** WHAT TO PRODUCE **
Scan the material for the word "information", and copy each line where it shows up.

** THE DATA **

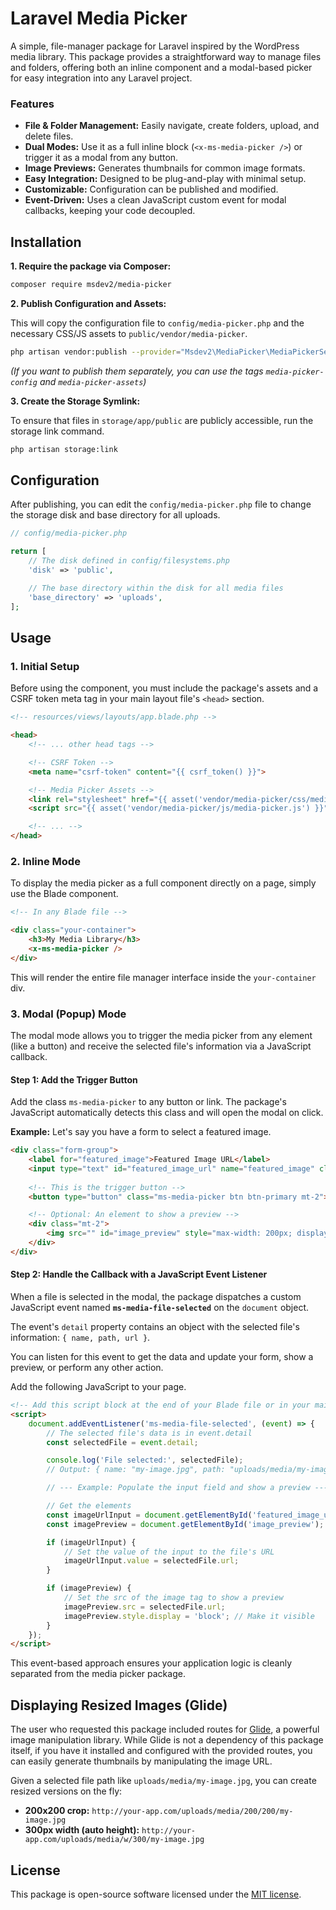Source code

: # Laravel Media Picker

A simple, file-manager package for Laravel inspired by the WordPress media library. This package provides a straightforward way to manage files and folders, offering both an inline component and a modal-based picker for easy integration into any Laravel project.



### Features

*   **File & Folder Management:** Easily navigate, create folders, upload, and delete files.
*   **Dual Modes:** Use it as a full inline block (`<x-ms-media-picker />`) or trigger it as a modal from any button.
*   **Image Previews:** Generates thumbnails for common image formats.
*   **Easy Integration:** Designed to be plug-and-play with minimal setup.
*   **Customizable:** Configuration can be published and modified.
*   **Event-Driven:** Uses a clean JavaScript custom event for modal callbacks, keeping your code decoupled.

## Installation

**1. Require the package via Composer:**

```bash
composer require msdev2/media-picker
```

**2. Publish Configuration and Assets:**

This will copy the configuration file to `config/media-picker.php` and the necessary CSS/JS assets to `public/vendor/media-picker`.

```bash
php artisan vendor:publish --provider="Msdev2\MediaPicker\MediaPickerServiceProvider"
```
*(If you want to publish them separately, you can use the tags `media-picker-config` and `media-picker-assets`)*

**3. Create the Storage Symlink:**

To ensure that files in `storage/app/public` are publicly accessible, run the storage link command.

```bash
php artisan storage:link
```

## Configuration

After publishing, you can edit the `config/media-picker.php` file to change the storage disk and base directory for all uploads.

```php
// config/media-picker.php

return [
    // The disk defined in config/filesystems.php
    'disk' => 'public',

    // The base directory within the disk for all media files
    'base_directory' => 'uploads',
];
```

## Usage

### 1. Initial Setup

Before using the component, you must include the package's assets and a CSRF token meta tag in your main layout file's `<head>` section.

```html
<!-- resources/views/layouts/app.blade.php -->

<head>
    <!-- ... other head tags -->

    <!-- CSRF Token -->
    <meta name="csrf-token" content="{{ csrf_token() }}">

    <!-- Media Picker Assets -->
    <link rel="stylesheet" href="{{ asset('vendor/media-picker/css/media-picker.css') }}">
    <script src="{{ asset('vendor/media-picker/js/media-picker.js') }}" defer></script>

    <!-- ... -->
</head>
```

### 2. Inline Mode

To display the media picker as a full component directly on a page, simply use the Blade component.

```html
<!-- In any Blade file -->

<div class="your-container">
    <h3>My Media Library</h3>
    <x-ms-media-picker />
</div>
```

This will render the entire file manager interface inside the `your-container` div.

### 3. Modal (Popup) Mode

The modal mode allows you to trigger the media picker from any element (like a button) and receive the selected file's information via a JavaScript callback.

#### Step 1: Add the Trigger Button

Add the class `ms-media-picker` to any button or link. The package's JavaScript automatically detects this class and will open the modal on click.

**Example:** Let's say you have a form to select a featured image.

```html
<div class="form-group">
    <label for="featured_image">Featured Image URL</label>
    <input type="text" id="featured_image_url" name="featured_image" class="form-control" readonly>
    
    <!-- This is the trigger button -->
    <button type="button" class="ms-media-picker btn btn-primary mt-2">Choose Image</button>

    <!-- Optional: An element to show a preview -->
    <div class="mt-2">
        <img src="" id="image_preview" style="max-width: 200px; display: none;">
    </div>
</div>
```

#### Step 2: Handle the Callback with a JavaScript Event Listener

When a file is selected in the modal, the package dispatches a custom JavaScript event named **`ms-media-file-selected`** on the `document` object.

The event's `detail` property contains an object with the selected file's information: `{ name, path, url }`.

You can listen for this event to get the data and update your form, show a preview, or perform any other action.

Add the following JavaScript to your page.

```html
<!-- Add this script block at the end of your Blade file or in your main app.js -->
<script>
    document.addEventListener('ms-media-file-selected', (event) => {
        // The selected file's data is in event.detail
        const selectedFile = event.detail;

        console.log('File selected:', selectedFile);
        // Output: { name: "my-image.jpg", path: "uploads/media/my-image.jpg", url: "http://..." }

        // --- Example: Populate the input field and show a preview ---

        // Get the elements
        const imageUrlInput = document.getElementById('featured_image_url');
        const imagePreview = document.getElementById('image_preview');

        if (imageUrlInput) {
            // Set the value of the input to the file's URL
            imageUrlInput.value = selectedFile.url;
        }

        if (imagePreview) {
            // Set the src of the image tag to show a preview
            imagePreview.src = selectedFile.url;
            imagePreview.style.display = 'block'; // Make it visible
        }
    });
</script>
```

This event-based approach ensures your application logic is cleanly separated from the media picker package.

## Displaying Resized Images (Glide)

The user who requested this package included routes for [Glide](https://glide.thephpleague.com/), a powerful image manipulation library. While Glide is not a dependency of this package itself, if you have it installed and configured with the provided routes, you can easily generate thumbnails by manipulating the image URL.

Given a selected file path like `uploads/media/my-image.jpg`, you can create resized versions on the fly:

*   **200x200 crop:** `http://your-app.com/uploads/media/200/200/my-image.jpg`
*   **300px width (auto height):** `http://your-app.com/uploads/media/w/300/my-image.jpg`

## License

This package is open-source software licensed under the [MIT license](LICENSE).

** YOUR SOLUTION **
The modal mode allows you to trigger the media picker from any element (like a button) and receive the selected file's information via a JavaScript callback.
The event's `detail` property contains an object with the selected file's information: `{ name, path, url }`.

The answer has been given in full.